Here’s another one of those Mary Kay “training” items that is really meant to make you feel like you just didn’t work hard enough. Who couldn’t five extra hours a week to do something important like Mary Kay???

This piece tells you that if you’re willing to work just 5 hours a week, you can profit $800 per month. Who wouldn’t want to make $40 an hour by working a little bit here and a little bit there?

I’m sure that if we all tried, we really might be able to find five extra hours to do something that we’re really motivated to do. But the truth is that you can’t really get anywhere in Mary Kay with five hours a week. There is a far bigger time commitment if you want to do anything more than make some pocket change. And you’ll never make the $800 profit they say you will.
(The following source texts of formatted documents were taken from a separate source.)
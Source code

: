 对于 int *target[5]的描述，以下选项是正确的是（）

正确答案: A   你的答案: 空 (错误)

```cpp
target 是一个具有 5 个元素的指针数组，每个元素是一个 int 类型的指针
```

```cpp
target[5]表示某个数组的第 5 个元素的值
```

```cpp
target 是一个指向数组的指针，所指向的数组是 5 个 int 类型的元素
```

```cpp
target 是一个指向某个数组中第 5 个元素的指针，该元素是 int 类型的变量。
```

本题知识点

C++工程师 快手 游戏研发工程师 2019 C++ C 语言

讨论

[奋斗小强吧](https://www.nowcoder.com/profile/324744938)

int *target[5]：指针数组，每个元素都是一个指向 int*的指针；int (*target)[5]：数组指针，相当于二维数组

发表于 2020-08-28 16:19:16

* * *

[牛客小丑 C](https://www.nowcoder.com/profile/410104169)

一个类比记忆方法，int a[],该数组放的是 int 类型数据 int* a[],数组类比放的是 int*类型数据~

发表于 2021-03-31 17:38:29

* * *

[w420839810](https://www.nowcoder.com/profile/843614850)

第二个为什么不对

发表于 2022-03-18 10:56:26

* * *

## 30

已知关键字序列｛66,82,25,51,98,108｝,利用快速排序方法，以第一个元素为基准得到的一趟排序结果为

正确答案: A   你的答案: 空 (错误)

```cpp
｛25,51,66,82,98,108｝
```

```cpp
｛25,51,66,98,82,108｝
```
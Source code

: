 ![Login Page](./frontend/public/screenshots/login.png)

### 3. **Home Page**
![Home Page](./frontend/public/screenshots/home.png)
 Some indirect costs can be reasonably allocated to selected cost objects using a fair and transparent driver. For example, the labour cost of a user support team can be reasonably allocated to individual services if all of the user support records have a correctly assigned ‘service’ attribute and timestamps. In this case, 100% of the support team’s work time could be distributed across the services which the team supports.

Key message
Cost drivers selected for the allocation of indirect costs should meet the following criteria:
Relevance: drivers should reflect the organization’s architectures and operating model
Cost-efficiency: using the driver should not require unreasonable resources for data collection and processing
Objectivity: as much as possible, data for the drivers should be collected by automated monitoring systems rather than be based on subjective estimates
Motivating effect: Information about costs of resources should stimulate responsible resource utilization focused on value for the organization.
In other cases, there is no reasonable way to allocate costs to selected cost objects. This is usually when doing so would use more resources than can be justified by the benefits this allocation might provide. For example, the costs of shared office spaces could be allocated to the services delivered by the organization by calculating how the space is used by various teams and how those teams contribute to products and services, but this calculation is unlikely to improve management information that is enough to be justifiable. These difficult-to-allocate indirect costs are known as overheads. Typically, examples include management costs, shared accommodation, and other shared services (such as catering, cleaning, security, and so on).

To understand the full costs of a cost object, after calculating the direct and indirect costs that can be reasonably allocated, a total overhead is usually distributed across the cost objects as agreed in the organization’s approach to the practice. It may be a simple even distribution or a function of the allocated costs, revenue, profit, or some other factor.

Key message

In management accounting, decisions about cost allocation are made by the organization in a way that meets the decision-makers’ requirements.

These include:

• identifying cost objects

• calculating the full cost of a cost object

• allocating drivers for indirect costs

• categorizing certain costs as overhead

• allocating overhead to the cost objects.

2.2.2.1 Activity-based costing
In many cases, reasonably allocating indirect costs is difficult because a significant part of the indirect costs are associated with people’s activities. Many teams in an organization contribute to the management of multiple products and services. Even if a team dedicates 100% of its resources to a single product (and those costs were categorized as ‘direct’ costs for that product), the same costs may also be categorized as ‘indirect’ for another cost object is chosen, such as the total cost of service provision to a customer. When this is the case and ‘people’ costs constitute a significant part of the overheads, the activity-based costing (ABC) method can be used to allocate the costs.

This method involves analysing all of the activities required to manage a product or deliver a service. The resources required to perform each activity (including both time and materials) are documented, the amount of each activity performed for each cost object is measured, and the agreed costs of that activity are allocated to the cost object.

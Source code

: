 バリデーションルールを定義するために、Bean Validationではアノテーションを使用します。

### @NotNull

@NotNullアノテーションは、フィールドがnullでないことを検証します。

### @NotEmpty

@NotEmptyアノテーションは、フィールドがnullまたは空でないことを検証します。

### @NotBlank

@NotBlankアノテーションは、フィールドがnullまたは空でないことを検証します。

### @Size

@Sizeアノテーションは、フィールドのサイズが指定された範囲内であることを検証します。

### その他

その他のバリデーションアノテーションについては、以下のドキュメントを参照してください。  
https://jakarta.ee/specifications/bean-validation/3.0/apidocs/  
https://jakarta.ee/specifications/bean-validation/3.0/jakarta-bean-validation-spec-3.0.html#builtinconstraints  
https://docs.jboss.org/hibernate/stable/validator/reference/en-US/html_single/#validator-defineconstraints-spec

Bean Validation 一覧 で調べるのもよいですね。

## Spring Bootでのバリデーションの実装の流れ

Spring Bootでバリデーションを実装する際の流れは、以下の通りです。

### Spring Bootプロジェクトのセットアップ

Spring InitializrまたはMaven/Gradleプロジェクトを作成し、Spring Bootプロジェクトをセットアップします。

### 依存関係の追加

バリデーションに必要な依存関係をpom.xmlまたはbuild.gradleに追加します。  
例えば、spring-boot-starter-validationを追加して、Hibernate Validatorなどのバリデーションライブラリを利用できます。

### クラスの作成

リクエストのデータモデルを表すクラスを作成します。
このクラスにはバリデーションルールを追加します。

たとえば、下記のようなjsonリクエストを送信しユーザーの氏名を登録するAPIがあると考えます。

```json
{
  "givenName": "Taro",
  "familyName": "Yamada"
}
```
So what is the motivation for making you feel like a loser who didn’t try enough? Well, hopefully you will be guilted to put in one more order to get back that “active” status . (As if it really means anything at all.) Maybe you’ll put in another order to “finish your star.”

You see, these types of documents are meant to squeeze every bit of life out of you that they can. Maybe you’ll put in one more order before you call it quits. Maybe you’ll twist the arm of one more recruit who will hopefully put in an order.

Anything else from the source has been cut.